:: Entries shown
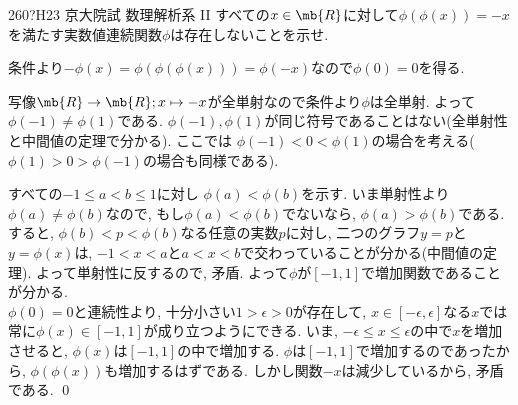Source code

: \begin{thm}{260}{\hosi ?}{H23 京大院試 数理解析系 II}
すべての$x\in \mb{R}$に対して$\phi(\phi(x)) = -x$を満たす実数値連続関数$\phi$は存在しないことを示せ. 
\end{thm}

条件より$-\phi(x) = \phi(\phi(\phi(x))) = \phi(-x)$なので$\phi(0) = 0$を得る. \par 
写像$\mb{R}\to \mb{R}; x\mapsto -x$が全単射なので条件より$\phi$は全単射. よって$\phi(-1) \neq \phi(1)$である. $\phi(-1),\phi(1)$が同じ符号であることはない(全単射性と中間値の定理で分かる). ここでは $\phi(-1)<0<\phi(1)$の場合を考える($\phi(1)>0>\phi(-1)$の場合も同様である). \par
{}
すべての$-1\leq a<b\leq 1$に対し $\phi(a)<\phi(b)$を示す. いま単射性より$\phi(a)\neq \phi(b)$なので, もし$\phi(a) < \phi(b)$でないなら, $\phi(a) > \phi(b)$である. すると, $\phi(b) < p < \phi(b)$なる任意の実数$p$に対し, 二つのグラフ$y=p$と$y=\phi(x)$は, $-1< x<a$と$a<x<b$で交わっていることが分かる(中間値の定理). よって単射性に反するので, 矛盾. よって$\phi$が$[-1,1]$で増加関数であることが分かる. \\
$\phi(0) = 0$と連続性より, 十分小さい$1>\epsilon > 0$が存在して, $x\in [-\epsilon,\epsilon]$なる$x$では常に$\phi(x)\in [-1,1]$が成り立つようにできる. いま, $-\epsilon \leq x\leq \epsilon$の中で$x$を増加させると, $\phi(x)$は$[-1,1]$の中で増加する. $\phi$は$[-1,1]$で増加するのであったから, $\phi(\phi(x))$も増加するはずである. しかし関数$-x$は減少しているから, 矛盾である. \qed 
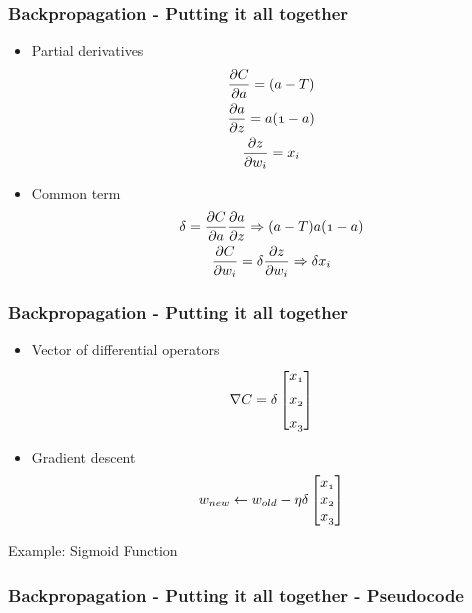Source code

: \documentclass{beamer}
\newcommand{\var}[1]{\mathnormal{#1}}
\begin{document}
\begin{frame}
  \frametitle{Backpropagation - Putting it all together}
  \begin{itemize}
    \item Partial derivatives
      \begin{gather}
        \var{\frac{\partial C}{\partial a} = (a - T)} \\
        \var{\frac{\partial a}{\partial z} = a(1-a)} \\
        \var{\frac{\partial z}{\partial w_i} = x_i}
      \end{gather}
   \item Common term
     \begin{gather}
       \var{\delta = \frac{\partial C}{\partial a}\frac{\partial a}{\partial z} \Rightarrow (a - T) a (1 - a)} \\
       \var{\frac{\partial C}{\partial w_i} = \delta \frac{\partial z}{\partial w_i} \Rightarrow \delta x_i}
     \end{gather}
  \end{itemize}
\end{frame}

\begin{frame}
  \frametitle{Backpropagation - Putting it all together}
  \begin{itemize}
    \item Vector of differential operators
      \[
        \nabla C = \delta
          \begin{bmatrix}
            \var{x_1} \\[0.5em]
            \var{x_2} \\[0.5em]
            \var{x_3}
          \end{bmatrix}
      \]
    \item Gradient descent
      \begin{gather}
        \var{w}_{\var{new}} \leftarrow \var{w}_{\var{old}} - \eta \delta
          \begin{bmatrix}
            \var{x_1} \\
            \var{x_2} \\
            \var{x_3}
          \end{bmatrix}
      \end{gather}
  \end{itemize}
\end{frame}

\begin{frame}[fragile]{Example: Sigmoid Function}
  \frametitle{Backpropagation - Putting it all together - Pseudocode}
\end{frame}
\end{document}
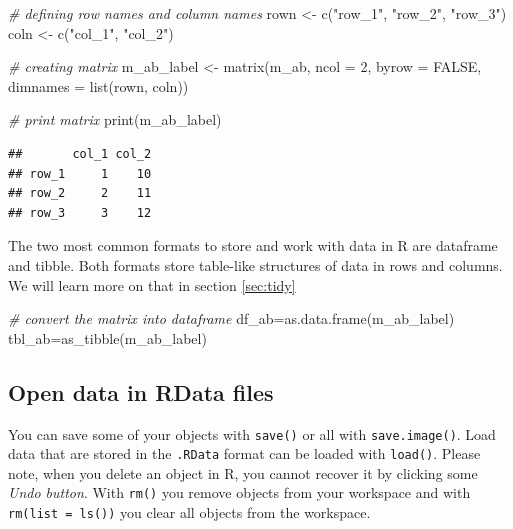 \documentclass[
  12pt,
  oneside]{book}
\newenvironment{Shaded}{\begin{snugshade}}{\end{snugshade}}
\newcommand{\AttributeTok}[1]{\textcolor[rgb]{0.77,0.63,0.00}{#1}}
\newcommand{\CommentTok}[1]{\textcolor[rgb]{0.56,0.35,0.01}{\textit{#1}}}
\newcommand{\ConstantTok}[1]{\textcolor[rgb]{0.00,0.00,0.00}{#1}}
\newcommand{\DecValTok}[1]{\textcolor[rgb]{0.00,0.00,0.81}{#1}}
\newcommand{\FunctionTok}[1]{\textcolor[rgb]{0.00,0.00,0.00}{#1}}
\newcommand{\NormalTok}[1]{#1}
\newcommand{\OtherTok}[1]{\textcolor[rgb]{0.56,0.35,0.01}{#1}}
\newcommand{\StringTok}[1]{\textcolor[rgb]{0.31,0.60,0.02}{#1}}
\theoremstyle{definition}
\theoremstyle{definition}
\theoremstyle{definition}
\theoremstyle{definition}
\theoremstyle{remark}
\begin{document}
\begin{Shaded}
\begin{Highlighting}[]
\CommentTok{\# defining row names and column names}
\NormalTok{rown }\OtherTok{\textless{}{-}} \FunctionTok{c}\NormalTok{(}\StringTok{"row\_1"}\NormalTok{, }\StringTok{"row\_2"}\NormalTok{, }\StringTok{"row\_3"}\NormalTok{)}
\NormalTok{coln }\OtherTok{\textless{}{-}} \FunctionTok{c}\NormalTok{(}\StringTok{"col\_1"}\NormalTok{, }\StringTok{"col\_2"}\NormalTok{)}

\CommentTok{\# creating matrix}
\NormalTok{m\_ab\_label }\OtherTok{\textless{}{-}} \FunctionTok{matrix}\NormalTok{(m\_ab, }\AttributeTok{ncol =} \DecValTok{2}\NormalTok{, }\AttributeTok{byrow =} \ConstantTok{FALSE}\NormalTok{, }
            \AttributeTok{dimnames =} \FunctionTok{list}\NormalTok{(rown, coln))}
  
\CommentTok{\# print matrix}
\FunctionTok{print}\NormalTok{(m\_ab\_label)}
\end{Highlighting}
\end{Shaded}

\begin{verbatim}
##       col_1 col_2
## row_1     1    10
## row_2     2    11
## row_3     3    12
\end{verbatim}

The two most common formats to store and work with data in R are dataframe and tibble. Both formats store table-like structures of data in rows and columns. We will learn more on that in section \ref{sec:tidy}

\begin{Shaded}
\begin{Highlighting}[]
\CommentTok{\# convert the matrix into dataframe}
\NormalTok{df\_ab}\OtherTok{=}\FunctionTok{as.data.frame}\NormalTok{(m\_ab\_label)}
\NormalTok{tbl\_ab}\OtherTok{=}\FunctionTok{as\_tibble}\NormalTok{(m\_ab\_label)}
\end{Highlighting}
\end{Shaded}

\hypertarget{open-data-in-rdata-files}{%
\subsection{Open data in RData files}\label{open-data-in-rdata-files}}

You can save some of your objects with \texttt{save()} or all with \texttt{save.image()}. Load data that are stored in the \texttt{.RData} format can be loaded with \texttt{load()}. Please note, when you delete an object in R, you cannot recover it by clicking some \emph{Undo button}.
With \texttt{rm()} you remove objects from your workspace and with \texttt{rm(list\ =\ ls())} you clear all objects from the workspace.
\end{document}

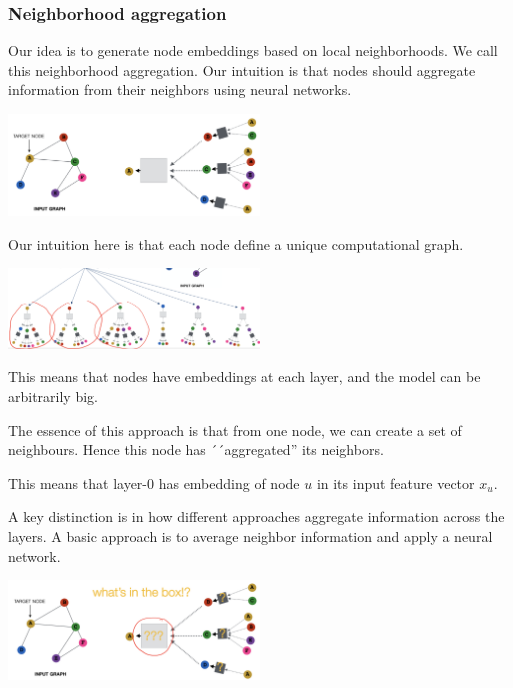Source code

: \subsubsection{Neighborhood aggregation}
    
    Our idea is to generate node embeddings based on local neighborhoods. We call this neighborhood aggregation. Our intuition is that nodes should aggregate information from their neighbors using neural networks. 
    
    \begin{center}
        \includegraphics[width=0.5\textwidth]{images/graphfriends.png}
    \end{center}
    
    Our intuition here is that each node define a unique computational graph. 
    
       \begin{center}
        \includegraphics[width=0.5\textwidth]{images/compgraph.png}
    \end{center}
    
    This means that nodes have embeddings at each layer, and the model can be arbitrarily big. 
    
    The essence of this approach is that from one node, we can create a set of neighbours. Hence this node has ´´aggregated'' its neighbors. 
    
    This means that layer-0 has embedding of node $u$ in its input feature vector $x_u$. 
    
    A key distinction is in how different approaches aggregate information across the layers. A basic approach is to average neighbor information and apply a neural network. 
    
           \begin{center}
        \includegraphics[width=0.5\textwidth]{images/whatsinthebox.png}
    \end{center}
::::
■ What is required
Retype every record as it stands. None of the pictures should appear.

■ Answer to this task
Source code

: \begin{thm}{260}{\hosi ?}{H23 京大院試 数理解析系 II}
すべての$x\in \mb{R}$に対して$\phi(\phi(x)) = -x$を満たす実数値連続関数$\phi$は存在しないことを示せ. 
\end{thm}

条件より$-\phi(x) = \phi(\phi(\phi(x))) = \phi(-x)$なので$\phi(0) = 0$を得る. \par 
写像$\mb{R}\to \mb{R}; x\mapsto -x$が全単射なので条件より$\phi$は全単射. よって$\phi(-1) \neq \phi(1)$である. $\phi(-1),\phi(1)$が同じ符号であることはない(全単射性と中間値の定理で分かる). ここでは $\phi(-1)<0<\phi(1)$の場合を考える($\phi(1)>0>\phi(-1)$の場合も同様である). \par
{}
すべての$-1\leq a<b\leq 1$に対し $\phi(a)<\phi(b)$を示す. いま単射性より$\phi(a)\neq \phi(b)$なので, もし$\phi(a) < \phi(b)$でないなら, $\phi(a) > \phi(b)$である. すると, $\phi(b) < p < \phi(b)$なる任意の実数$p$に対し, 二つのグラフ$y=p$と$y=\phi(x)$は, $-1< x<a$と$a<x<b$で交わっていることが分かる(中間値の定理). よって単射性に反するので, 矛盾. よって$\phi$が$[-1,1]$で増加関数であることが分かる. \\
$\phi(0) = 0$と連続性より, 十分小さい$1>\epsilon > 0$が存在して, $x\in [-\epsilon,\epsilon]$なる$x$では常に$\phi(x)\in [-1,1]$が成り立つようにできる. いま, $-\epsilon \leq x\leq \epsilon$の中で$x$を増加させると, $\phi(x)$は$[-1,1]$の中で増加する. $\phi$は$[-1,1]$で増加するのであったから, $\phi(\phi(x))$も増加するはずである. しかし関数$-x$は減少しているから, 矛盾である. \qed 
Source code

: \documentclass{beamer}
\newcommand{\var}[1]{\mathnormal{#1}}
\begin{document}
\begin{frame}
  \frametitle{Backpropagation - Putting it all together}
  \begin{itemize}
    \item Partial derivatives
      \begin{gather}
        \var{\frac{\partial C}{\partial a} = (a - T)} \\
        \var{\frac{\partial a}{\partial z} = a(1-a)} \\
        \var{\frac{\partial z}{\partial w_i} = x_i}
      \end{gather}
   \item Common term
     \begin{gather}
       \var{\delta = \frac{\partial C}{\partial a}\frac{\partial a}{\partial z} \Rightarrow (a - T) a (1 - a)} \\
       \var{\frac{\partial C}{\partial w_i} = \delta \frac{\partial z}{\partial w_i} \Rightarrow \delta x_i}
     \end{gather}
  \end{itemize}
\end{frame}

\begin{frame}
  \frametitle{Backpropagation - Putting it all together}
  \begin{itemize}
    \item Vector of differential operators
      \[
        \nabla C = \delta
          \begin{bmatrix}
            \var{x_1} \\[0.5em]
            \var{x_2} \\[0.5em]
            \var{x_3}
          \end{bmatrix}
      \]
    \item Gradient descent
      \begin{gather}
        \var{w}_{\var{new}} \leftarrow \var{w}_{\var{old}} - \eta \delta
          \begin{bmatrix}
            \var{x_1} \\
            \var{x_2} \\
            \var{x_3}
          \end{bmatrix}
      \end{gather}
  \end{itemize}
\end{frame}

\begin{frame}[fragile]{Example: Sigmoid Function}
  \frametitle{Backpropagation - Putting it all together - Pseudocode}
\end{frame}
\end{document}
 \documentclass[
  12pt,
  oneside]{book}
\newenvironment{Shaded}{\begin{snugshade}}{\end{snugshade}}
\newcommand{\AttributeTok}[1]{\textcolor[rgb]{0.77,0.63,0.00}{#1}}
\newcommand{\CommentTok}[1]{\textcolor[rgb]{0.56,0.35,0.01}{\textit{#1}}}
\newcommand{\ConstantTok}[1]{\textcolor[rgb]{0.00,0.00,0.00}{#1}}
\newcommand{\DecValTok}[1]{\textcolor[rgb]{0.00,0.00,0.81}{#1}}
\newcommand{\FunctionTok}[1]{\textcolor[rgb]{0.00,0.00,0.00}{#1}}
\newcommand{\NormalTok}[1]{#1}
\newcommand{\OtherTok}[1]{\textcolor[rgb]{0.56,0.35,0.01}{#1}}
\newcommand{\StringTok}[1]{\textcolor[rgb]{0.31,0.60,0.02}{#1}}
\theoremstyle{definition}
\theoremstyle{definition}
\theoremstyle{definition}
\theoremstyle{definition}
\theoremstyle{remark}
\begin{document}
\begin{Shaded}
\begin{Highlighting}[]
\CommentTok{\# defining row names and column names}
\NormalTok{rown }\OtherTok{\textless{}{-}} \FunctionTok{c}\NormalTok{(}\StringTok{"row\_1"}\NormalTok{, }\StringTok{"row\_2"}\NormalTok{, }\StringTok{"row\_3"}\NormalTok{)}
\NormalTok{coln }\OtherTok{\textless{}{-}} \FunctionTok{c}\NormalTok{(}\StringTok{"col\_1"}\NormalTok{, }\StringTok{"col\_2"}\NormalTok{)}

\CommentTok{\# creating matrix}
\NormalTok{m\_ab\_label }\OtherTok{\textless{}{-}} \FunctionTok{matrix}\NormalTok{(m\_ab, }\AttributeTok{ncol =} \DecValTok{2}\NormalTok{, }\AttributeTok{byrow =} \ConstantTok{FALSE}\NormalTok{, }
            \AttributeTok{dimnames =} \FunctionTok{list}\NormalTok{(rown, coln))}
  
\CommentTok{\# print matrix}
\FunctionTok{print}\NormalTok{(m\_ab\_label)}
\end{Highlighting}
\end{Shaded}

\begin{verbatim}
##       col_1 col_2
## row_1     1    10
## row_2     2    11
## row_3     3    12
\end{verbatim}

The two most common formats to store and work with data in R are dataframe and tibble. Both formats store table-like structures of data in rows and columns. We will learn more on that in section \ref{sec:tidy}

\begin{Shaded}
\begin{Highlighting}[]
\CommentTok{\# convert the matrix into dataframe}
\NormalTok{df\_ab}\OtherTok{=}\FunctionTok{as.data.frame}\NormalTok{(m\_ab\_label)}
\NormalTok{tbl\_ab}\OtherTok{=}\FunctionTok{as\_tibble}\NormalTok{(m\_ab\_label)}
\end{Highlighting}
\end{Shaded}

\hypertarget{open-data-in-rdata-files}{%
\subsection{Open data in RData files}\label{open-data-in-rdata-files}}

You can save some of your objects with \texttt{save()} or all with \texttt{save.image()}. Load data that are stored in the \texttt{.RData} format can be loaded with \texttt{load()}. Please note, when you delete an object in R, you cannot recover it by clicking some \emph{Undo button}.
With \texttt{rm()} you remove objects from your workspace and with \texttt{rm(list\ =\ ls())} you clear all objects from the workspace.
\end{document}

Source code

: \subsubsection{Neighborhood aggregation}
    
    Our idea is to generate node embeddings based on local neighborhoods. We call this neighborhood aggregation. Our intuition is that nodes should aggregate information from their neighbors using neural networks. 
    
    \begin{center}
        \includegraphics[width=0.5\textwidth]{images/graphfriends.png}
    \end{center}
    
    Our intuition here is that each node define a unique computational graph. 
    
       \begin{center}
        \includegraphics[width=0.5\textwidth]{images/compgraph.png}
    \end{center}
    
    This means that nodes have embeddings at each layer, and the model can be arbitrarily big. 
    
    The essence of this approach is that from one node, we can create a set of neighbours. Hence this node has ´´aggregated'' its neighbors. 
    
    This means that layer-0 has embedding of node $u$ in its input feature vector $x_u$. 
    
    A key distinction is in how different approaches aggregate information across the layers. A basic approach is to average neighbor information and apply a neural network. 
    
           \begin{center}
        \includegraphics[width=0.5\textwidth]{images/whatsinthebox.png}
    \end{center}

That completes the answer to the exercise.